Optimizing with Recording Rules on Child Prometheus

Instead of federating raw metrics (which wastes bandwidth and increases cardinality), create recording rules on each child to pre-aggregate the data. The Global Prometheus only needs to pull precomputed results — far more efficient and compact.

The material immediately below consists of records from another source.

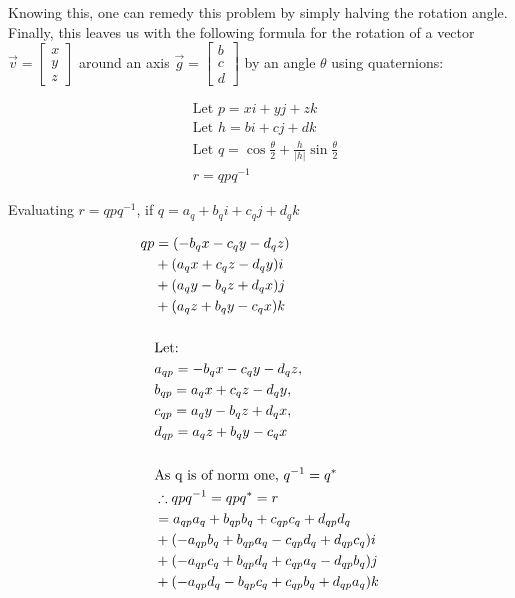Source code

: \documentclass[12pt, a4paper]{article}
\begin{document}
Knowing this, one can remedy this problem by simply halving the rotation angle.
Finally, this leaves us with the following formula for the rotation of a vector
$\vec{v} = \begin{bmatrix} x \\
    y \\
    z
\end{bmatrix}$ around an axis $\vec{g} = \begin{bmatrix}
    b \\
    c \\
    d
\end{bmatrix}$ by an angle $\theta$ using quaternions:

\begin{align*}
    &\text{Let } p = xi + yj + zk \\
    &\text{Let } h = bi + cj + dk \\
    &\text{Let } q = \cos\frac{\theta}{2} + \frac{h}{|h|}\sin\frac{\theta}{2} \\
    &r = qpq^{-1}
\end{align*}

Evaluating $r = qpq^{-1}$, if $q = a_q + b_qi + c_qj + d_qk$

\begin{align*}
    qp     & = (- b_qx - c_qy - d_qz)                \\
           & + (a_qx + c_qz - d_qy)i               \\
           & + (a_qy - b_qz + d_qx)j               \\
           & + (a_qz + b_qy - c_qx )k               \\ \\
           & \text{Let:\space}                                    \\
           &a_{qp} =- b_qx - c_qy - d_qz,                 \\
           &b_{qp} = a_qx + c_qz - d_qy,                 \\
           &c_{qp} = a_qy - b_qz + d_qx,                 \\
           &d_{qp} = a_qz + b_qy - c_qx                  \\
    \\
           & \text{As q is of norm one, } q^{-1} = q^*            \\
           & \therefore qpq^{-1} = qpq^* = r                      \\
           & = a_{qp}a_q + b_{qp}b_q + c_{qp}c_q + d_{qp}d_q      \\
           & + (- a_{qp}b_q + b_{qp}a_q - c_{qp}d_q + d_{qp}c_q)i \\
           & + (- a_{qp}c_q + b_{qp}d_q + c_{qp}a_q - d_{qp}b_q)j \\
           & + (- a_{qp}d_q - b_{qp}c_q + c_{qp}b_q + d_{qp}a_q)k \\
\end{align*}
\end{document}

# On Child Prometheus: rules/federation-aggregates.yml
groups:
  - name: federation_aggregates
    interval: 30s
    rules:
      # Average CPU usage per node
      - record: instance:node_cpu_usage:rate5m
        expr: |
          1 - avg by (instance) (
            rate(node_cpu_seconds_total{mode="idle"}[5m])
          )

      # Memory usage percentage
      - record: instance:node_memory_usage:ratio
        expr: |
          1 - (node_memory_MemAvailable_bytes / node_memory_MemTotal_bytes)

      # Disk usage percentage (mount point /)
      - record: instance:node_disk_usage:ratio
        expr: |
          1 - (
            node_filesystem_avail_bytes{mountpoint="/"}
            / node_filesystem_size_bytes{mountpoint="/"}
          )

With recording rules in place, the Global Prometheus only needs to federate {__name__=~"instance:.*"} instead of pulling all raw metrics.

Querying the Global Prometheus After Setup

With Grafana connected to the Global Prometheus, you can write PromQL queries to get a complete infrastructure overview:

# Average CPU usage by cluster
avg by (cluster) (instance:node_cpu_usage:rate5m)

# Total number of "up" nodes by region
count by (region) (up{job="node_exporter"} == 1)

# Top 5 nodes with highest memory usage across the entire infrastructure
topk(5, instance:node_memory_usage:ratio)

# Alert: which nodes are using more than 85% disk
instance:node_disk_usage:ratio > 0.85

Things to Keep in Mind During Deployment

  • A 60s scrape interval is sufficient for global: Federation isn’t for real-time detail — leave that to the children. The global is for trends and overview; 60s is perfectly reasonable.
  • Control cardinality: Don’t federate all metrics with match[]={__name__=~".+"}. Your Global Prometheus will become just as heavy as the locals. Only pull what you actually need at the global level.
  • Network connectivity between clusters: The Global needs to reach each child via HTTP(S). In multi-region cloud environments, consider using VPN or private peering — don’t expose Prometheus to the public internet without authentication.
  • Shorter retention for Global: The Global Prometheus typically retains 7–15 days since it’s an overview layer. Each child retains detailed data for longer (30–90 days).
  • Basic auth if you need to secure /federate: Add basic_auth to the Global’s scrape config if the child Prometheus sits behind an authenticated reverse proxy.

Federation vs. Thanos — When Should You Switch?

Federation is sufficient when you have fewer than 10 clusters and don’t need to query far back into the past (long-term storage). When the infrastructure grows larger — dozens of clusters, months of retention needed, deduplication required for HA — that’s when to consider Thanos or VictoriaMetrics. But don’t rush to Thanos when 3 clusters are perfectly manageable with Federation: the added complexity simply isn’t worth it for the problem at hand.

With my current setup — 3 regions, Federation running stably — the Grafana dashboard shows the full infrastructure status within under 2 minutes of an incident occurring. Compared to the days of SSH-ing into each server to investigate, this is a meaningful quality-of-life improvement for the entire team.